The design of guide RNAs (gRNAs) is critical for the efficacy and safety of CRISPR-based gene editing therapeutics; however, suboptimal gRNA design can lead to unintended insertions or deletions (Indels) and unexpected genotoxic effects. As the field advances towards editing multiple gene targets across diverse cell types, there is an increasing need to optimize and de-risk gRNA design.

Cassidy Bio provides an AI-driven platform that accelerates and optimizes therapeutic research and development in gene editing. The company's tailored predictive platform and data optimize guide RNA design, predict on/off-target effects, and streamline decision-making across the therapeutic development lifecycle. Cassidy Bio applies AI-driven predictive tools alongside advanced wet lab capabilities to accelerate, optimize, and de-risk the development of next-generation gene-editing therapies. The company is building a comprehensive predictive platform based on large language models (LLM) for gRNA design, powered by proprietary, clinically relevant genomic data generation, state-of-the-art predictive algorithms, and rigorous wet lab validation.

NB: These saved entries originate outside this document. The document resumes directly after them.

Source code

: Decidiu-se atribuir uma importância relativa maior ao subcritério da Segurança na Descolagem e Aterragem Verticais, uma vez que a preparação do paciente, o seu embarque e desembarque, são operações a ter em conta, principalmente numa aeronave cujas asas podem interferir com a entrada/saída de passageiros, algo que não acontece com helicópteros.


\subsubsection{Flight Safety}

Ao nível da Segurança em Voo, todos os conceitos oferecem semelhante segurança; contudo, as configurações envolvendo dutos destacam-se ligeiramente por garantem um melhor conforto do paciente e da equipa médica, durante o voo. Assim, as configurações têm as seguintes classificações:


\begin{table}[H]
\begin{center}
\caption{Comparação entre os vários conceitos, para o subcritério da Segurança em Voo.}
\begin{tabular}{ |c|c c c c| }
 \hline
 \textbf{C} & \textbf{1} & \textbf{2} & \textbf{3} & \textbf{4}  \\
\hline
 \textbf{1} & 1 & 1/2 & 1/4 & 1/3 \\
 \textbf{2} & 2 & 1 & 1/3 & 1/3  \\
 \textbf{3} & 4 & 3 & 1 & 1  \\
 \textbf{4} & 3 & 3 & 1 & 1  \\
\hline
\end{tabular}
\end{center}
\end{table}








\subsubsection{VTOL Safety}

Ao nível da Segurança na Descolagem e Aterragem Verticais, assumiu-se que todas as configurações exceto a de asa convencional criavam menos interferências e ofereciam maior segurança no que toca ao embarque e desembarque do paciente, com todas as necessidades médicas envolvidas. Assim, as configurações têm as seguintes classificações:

Predictive platform for gRNA design using large language models (LLM)

Rapid gRNA ranking, including on/off-target predictions

Comprehensive on/off-target predictions across all potential guides, multiple editing technologies, and diverse cell types

Identification of both high- and low-frequency off-targets with a full genotoxicity profile spanning tens of thousands of genomic variants

Proprietary, clinically relevant genomic data generation

State-of-the-art predictive algorithms

Rigorous wet lab validation

Cassidy Bio's primary customers are research teams involved in therapeutic research and development in gene editing.